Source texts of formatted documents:
◆ ◆ ◆ ◆ ◆ ◆ ◆

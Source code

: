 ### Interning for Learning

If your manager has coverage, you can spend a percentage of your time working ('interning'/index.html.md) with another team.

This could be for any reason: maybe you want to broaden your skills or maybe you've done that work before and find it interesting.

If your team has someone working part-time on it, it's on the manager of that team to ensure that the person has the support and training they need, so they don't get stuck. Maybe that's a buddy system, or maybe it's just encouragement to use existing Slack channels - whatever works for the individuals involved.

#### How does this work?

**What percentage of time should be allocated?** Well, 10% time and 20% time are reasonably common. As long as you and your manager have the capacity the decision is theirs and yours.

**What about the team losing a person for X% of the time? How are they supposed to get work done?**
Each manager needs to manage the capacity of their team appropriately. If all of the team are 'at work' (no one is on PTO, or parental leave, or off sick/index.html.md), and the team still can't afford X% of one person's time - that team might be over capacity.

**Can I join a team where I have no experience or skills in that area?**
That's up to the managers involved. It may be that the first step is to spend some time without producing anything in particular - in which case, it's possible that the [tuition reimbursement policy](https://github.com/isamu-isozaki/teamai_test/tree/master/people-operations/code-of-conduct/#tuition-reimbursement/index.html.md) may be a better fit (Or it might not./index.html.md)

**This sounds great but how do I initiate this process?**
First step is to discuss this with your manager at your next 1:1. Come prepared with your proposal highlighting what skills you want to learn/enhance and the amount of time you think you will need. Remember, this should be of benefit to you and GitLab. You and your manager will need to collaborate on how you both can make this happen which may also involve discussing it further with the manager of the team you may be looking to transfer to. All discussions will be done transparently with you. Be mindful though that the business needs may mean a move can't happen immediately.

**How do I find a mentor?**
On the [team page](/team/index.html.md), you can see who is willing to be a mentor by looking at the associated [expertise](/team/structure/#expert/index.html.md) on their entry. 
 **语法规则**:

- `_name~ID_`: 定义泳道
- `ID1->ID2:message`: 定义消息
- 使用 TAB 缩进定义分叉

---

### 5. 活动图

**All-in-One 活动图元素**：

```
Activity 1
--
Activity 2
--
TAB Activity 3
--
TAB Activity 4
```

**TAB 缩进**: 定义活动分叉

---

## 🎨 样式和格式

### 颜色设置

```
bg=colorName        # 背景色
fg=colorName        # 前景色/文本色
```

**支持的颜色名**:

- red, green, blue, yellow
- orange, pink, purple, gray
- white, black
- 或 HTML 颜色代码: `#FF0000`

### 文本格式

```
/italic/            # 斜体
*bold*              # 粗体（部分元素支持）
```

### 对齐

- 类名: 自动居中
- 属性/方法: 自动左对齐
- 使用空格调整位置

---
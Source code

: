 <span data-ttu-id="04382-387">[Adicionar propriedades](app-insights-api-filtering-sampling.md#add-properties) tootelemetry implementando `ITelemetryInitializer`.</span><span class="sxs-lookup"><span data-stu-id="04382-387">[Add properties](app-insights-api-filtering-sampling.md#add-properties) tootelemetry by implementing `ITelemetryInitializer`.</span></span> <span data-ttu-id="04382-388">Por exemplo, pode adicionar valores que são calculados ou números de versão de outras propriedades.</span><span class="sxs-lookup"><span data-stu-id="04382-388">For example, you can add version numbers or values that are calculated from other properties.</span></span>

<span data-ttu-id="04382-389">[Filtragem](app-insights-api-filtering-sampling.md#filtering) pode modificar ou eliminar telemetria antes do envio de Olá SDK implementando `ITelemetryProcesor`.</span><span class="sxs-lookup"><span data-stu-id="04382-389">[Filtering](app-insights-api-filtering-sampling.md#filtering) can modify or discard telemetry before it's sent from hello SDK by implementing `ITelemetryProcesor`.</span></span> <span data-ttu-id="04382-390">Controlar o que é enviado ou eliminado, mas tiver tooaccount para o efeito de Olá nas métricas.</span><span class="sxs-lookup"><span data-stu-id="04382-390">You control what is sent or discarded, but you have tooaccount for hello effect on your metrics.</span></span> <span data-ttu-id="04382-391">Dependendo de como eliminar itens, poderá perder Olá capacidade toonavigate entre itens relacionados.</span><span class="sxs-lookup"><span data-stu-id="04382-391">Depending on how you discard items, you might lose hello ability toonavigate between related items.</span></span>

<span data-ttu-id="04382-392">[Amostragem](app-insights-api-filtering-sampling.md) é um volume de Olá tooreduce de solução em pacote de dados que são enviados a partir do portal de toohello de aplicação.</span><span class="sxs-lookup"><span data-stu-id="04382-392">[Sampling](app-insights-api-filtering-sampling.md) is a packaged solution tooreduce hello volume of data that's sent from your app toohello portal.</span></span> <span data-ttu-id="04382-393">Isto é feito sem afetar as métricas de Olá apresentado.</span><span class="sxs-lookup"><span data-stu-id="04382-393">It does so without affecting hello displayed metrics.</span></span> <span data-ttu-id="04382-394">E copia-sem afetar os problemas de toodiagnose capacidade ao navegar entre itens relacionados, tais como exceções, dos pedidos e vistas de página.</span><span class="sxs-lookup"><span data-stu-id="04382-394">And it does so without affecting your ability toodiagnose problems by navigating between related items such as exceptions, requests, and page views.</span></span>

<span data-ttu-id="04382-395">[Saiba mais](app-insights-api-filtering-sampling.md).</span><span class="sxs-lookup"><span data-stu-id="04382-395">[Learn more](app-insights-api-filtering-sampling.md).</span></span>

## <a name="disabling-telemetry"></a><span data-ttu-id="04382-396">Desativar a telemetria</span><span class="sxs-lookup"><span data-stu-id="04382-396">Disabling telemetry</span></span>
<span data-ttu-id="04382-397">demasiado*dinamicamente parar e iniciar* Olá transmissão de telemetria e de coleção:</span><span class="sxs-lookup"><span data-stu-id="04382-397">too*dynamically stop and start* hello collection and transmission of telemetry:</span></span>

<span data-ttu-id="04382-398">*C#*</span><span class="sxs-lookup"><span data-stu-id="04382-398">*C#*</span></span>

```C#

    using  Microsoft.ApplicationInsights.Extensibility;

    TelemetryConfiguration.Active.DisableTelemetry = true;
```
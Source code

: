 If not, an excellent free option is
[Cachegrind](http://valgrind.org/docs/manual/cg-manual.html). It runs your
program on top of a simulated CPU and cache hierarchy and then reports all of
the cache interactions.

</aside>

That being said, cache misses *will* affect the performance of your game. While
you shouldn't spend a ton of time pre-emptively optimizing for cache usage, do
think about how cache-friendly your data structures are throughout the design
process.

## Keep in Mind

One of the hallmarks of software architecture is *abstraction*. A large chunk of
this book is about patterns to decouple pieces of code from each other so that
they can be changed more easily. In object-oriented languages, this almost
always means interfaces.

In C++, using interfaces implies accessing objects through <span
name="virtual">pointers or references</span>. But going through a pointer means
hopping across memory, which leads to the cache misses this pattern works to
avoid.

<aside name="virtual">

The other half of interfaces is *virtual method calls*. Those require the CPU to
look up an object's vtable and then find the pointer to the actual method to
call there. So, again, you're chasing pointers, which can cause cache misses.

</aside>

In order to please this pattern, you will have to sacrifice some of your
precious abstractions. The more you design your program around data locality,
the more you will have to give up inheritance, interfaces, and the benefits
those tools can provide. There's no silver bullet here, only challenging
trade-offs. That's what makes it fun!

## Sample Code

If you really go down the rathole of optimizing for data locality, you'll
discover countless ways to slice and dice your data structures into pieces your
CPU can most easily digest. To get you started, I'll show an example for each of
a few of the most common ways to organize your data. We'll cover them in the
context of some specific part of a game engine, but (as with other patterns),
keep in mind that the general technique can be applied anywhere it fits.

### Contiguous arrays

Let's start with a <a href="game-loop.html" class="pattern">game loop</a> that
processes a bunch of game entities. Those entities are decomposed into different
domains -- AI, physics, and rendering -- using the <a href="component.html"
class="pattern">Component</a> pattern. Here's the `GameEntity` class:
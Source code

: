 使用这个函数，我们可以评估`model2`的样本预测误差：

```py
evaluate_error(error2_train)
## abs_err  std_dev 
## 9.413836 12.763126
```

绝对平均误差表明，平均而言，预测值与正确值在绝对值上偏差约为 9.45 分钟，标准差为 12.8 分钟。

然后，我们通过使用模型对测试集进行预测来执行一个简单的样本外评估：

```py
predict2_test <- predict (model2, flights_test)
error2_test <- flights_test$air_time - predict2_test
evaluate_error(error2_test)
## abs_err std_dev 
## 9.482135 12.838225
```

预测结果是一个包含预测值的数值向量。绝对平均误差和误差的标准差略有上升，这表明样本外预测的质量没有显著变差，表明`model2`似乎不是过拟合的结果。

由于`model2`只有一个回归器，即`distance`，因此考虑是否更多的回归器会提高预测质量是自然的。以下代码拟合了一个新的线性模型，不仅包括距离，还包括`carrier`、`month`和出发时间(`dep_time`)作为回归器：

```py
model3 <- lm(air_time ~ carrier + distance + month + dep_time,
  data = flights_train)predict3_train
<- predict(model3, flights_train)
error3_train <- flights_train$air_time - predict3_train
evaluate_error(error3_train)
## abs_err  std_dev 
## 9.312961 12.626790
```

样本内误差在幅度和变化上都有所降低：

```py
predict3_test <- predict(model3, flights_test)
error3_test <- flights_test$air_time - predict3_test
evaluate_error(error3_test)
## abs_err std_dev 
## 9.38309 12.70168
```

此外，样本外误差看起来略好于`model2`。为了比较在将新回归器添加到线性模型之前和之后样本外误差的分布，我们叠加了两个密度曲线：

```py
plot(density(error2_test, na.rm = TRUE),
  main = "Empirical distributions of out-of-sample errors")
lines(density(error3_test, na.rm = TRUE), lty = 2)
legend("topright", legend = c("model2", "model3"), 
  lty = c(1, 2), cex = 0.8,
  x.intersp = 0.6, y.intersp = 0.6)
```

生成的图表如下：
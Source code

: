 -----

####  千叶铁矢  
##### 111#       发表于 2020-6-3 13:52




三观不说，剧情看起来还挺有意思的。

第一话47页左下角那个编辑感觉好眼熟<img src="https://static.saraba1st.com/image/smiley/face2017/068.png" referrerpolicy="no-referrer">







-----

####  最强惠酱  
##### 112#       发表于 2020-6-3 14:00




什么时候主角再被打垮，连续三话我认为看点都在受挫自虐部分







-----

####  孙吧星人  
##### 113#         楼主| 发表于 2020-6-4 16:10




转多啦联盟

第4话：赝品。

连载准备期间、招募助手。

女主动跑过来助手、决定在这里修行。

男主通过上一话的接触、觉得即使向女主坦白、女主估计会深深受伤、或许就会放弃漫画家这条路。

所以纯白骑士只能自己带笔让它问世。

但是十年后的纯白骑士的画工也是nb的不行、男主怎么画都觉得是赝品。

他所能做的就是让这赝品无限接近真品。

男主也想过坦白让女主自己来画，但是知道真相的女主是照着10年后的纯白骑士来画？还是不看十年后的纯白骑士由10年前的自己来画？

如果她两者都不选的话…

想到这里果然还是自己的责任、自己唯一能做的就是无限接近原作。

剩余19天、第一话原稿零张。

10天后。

◆ ◆ ◆ ◆ ◆ ◆ ◆

Work task >>
All that is wanted is the run of lines from the start of the data through the line containing "This could be", copied word for word.

Output >>
Source code

: ### Interning for Learning

If your manager has coverage, you can spend a percentage of your time working ('interning'/index.html.md) with another team.

This could be for any reason: maybe you want to broaden your skills or maybe you've done that work before and find it interesting.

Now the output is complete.